→ **Work to complete**
Wherever "baseWalletNew" appears in a line of the listing, report that line.

→ **Given entries**
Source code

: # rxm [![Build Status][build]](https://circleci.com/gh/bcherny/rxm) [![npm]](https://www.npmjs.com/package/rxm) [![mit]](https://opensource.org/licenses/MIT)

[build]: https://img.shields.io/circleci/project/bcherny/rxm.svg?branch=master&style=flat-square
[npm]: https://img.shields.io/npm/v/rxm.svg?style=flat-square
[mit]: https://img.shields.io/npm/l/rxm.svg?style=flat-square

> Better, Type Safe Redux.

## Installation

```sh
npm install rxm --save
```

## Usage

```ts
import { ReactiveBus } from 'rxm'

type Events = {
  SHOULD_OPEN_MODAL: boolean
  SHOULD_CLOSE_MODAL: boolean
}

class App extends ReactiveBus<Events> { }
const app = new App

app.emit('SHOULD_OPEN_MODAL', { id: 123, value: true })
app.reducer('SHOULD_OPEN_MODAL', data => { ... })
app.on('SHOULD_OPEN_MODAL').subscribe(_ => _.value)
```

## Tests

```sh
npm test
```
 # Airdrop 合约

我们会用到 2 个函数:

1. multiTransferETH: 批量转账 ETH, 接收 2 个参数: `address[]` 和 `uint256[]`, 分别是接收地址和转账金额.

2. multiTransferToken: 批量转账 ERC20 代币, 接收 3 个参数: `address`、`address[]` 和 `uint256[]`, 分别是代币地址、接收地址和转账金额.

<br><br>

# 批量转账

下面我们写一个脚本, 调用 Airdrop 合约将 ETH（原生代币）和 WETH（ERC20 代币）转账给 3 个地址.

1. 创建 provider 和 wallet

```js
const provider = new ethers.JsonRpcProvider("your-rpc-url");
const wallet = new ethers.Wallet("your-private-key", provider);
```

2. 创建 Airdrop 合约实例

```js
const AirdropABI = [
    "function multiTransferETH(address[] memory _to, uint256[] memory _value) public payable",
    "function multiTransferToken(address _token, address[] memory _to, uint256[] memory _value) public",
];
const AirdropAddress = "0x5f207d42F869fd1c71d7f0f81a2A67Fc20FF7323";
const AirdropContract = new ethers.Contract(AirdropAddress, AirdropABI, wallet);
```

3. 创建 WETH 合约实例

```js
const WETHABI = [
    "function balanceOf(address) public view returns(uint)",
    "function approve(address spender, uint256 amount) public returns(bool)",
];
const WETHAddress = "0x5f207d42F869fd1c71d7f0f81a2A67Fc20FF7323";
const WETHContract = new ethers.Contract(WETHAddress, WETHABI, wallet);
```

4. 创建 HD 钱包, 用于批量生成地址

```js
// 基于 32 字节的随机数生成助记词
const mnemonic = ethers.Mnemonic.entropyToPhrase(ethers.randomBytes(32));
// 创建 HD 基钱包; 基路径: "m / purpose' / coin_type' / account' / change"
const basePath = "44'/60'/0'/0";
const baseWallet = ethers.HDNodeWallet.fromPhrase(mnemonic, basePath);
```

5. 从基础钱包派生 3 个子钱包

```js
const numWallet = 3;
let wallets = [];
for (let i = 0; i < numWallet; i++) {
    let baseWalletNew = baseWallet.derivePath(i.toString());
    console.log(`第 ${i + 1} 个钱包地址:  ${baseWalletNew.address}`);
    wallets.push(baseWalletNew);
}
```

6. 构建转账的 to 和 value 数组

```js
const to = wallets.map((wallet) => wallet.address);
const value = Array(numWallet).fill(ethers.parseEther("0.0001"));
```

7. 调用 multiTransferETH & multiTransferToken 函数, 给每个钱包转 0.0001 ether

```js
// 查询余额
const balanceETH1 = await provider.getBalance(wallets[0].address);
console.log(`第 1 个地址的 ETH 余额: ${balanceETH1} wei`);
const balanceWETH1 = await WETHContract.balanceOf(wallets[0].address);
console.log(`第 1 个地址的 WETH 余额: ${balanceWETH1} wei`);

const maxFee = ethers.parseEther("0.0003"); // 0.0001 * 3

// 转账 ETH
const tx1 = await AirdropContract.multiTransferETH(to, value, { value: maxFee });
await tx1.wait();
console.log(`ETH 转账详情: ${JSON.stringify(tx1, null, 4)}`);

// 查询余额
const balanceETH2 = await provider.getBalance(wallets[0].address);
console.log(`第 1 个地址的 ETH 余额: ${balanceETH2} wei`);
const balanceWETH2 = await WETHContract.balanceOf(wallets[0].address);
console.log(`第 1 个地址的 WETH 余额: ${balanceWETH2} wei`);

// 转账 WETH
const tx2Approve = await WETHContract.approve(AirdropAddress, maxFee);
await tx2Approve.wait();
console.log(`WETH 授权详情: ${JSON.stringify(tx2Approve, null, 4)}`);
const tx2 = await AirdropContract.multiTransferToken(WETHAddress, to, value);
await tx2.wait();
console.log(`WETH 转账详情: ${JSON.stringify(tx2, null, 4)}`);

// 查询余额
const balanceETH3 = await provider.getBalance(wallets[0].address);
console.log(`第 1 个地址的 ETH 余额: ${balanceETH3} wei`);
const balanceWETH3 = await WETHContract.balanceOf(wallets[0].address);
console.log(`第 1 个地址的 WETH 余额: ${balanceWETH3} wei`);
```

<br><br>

→ **Answer space**
    let baseWalletNew = baseWallet.derivePath(i.toString());
    console.log(`第 ${i + 1} 个钱包地址:  ${baseWalletNew.address}`);
    wallets.push(baseWalletNew);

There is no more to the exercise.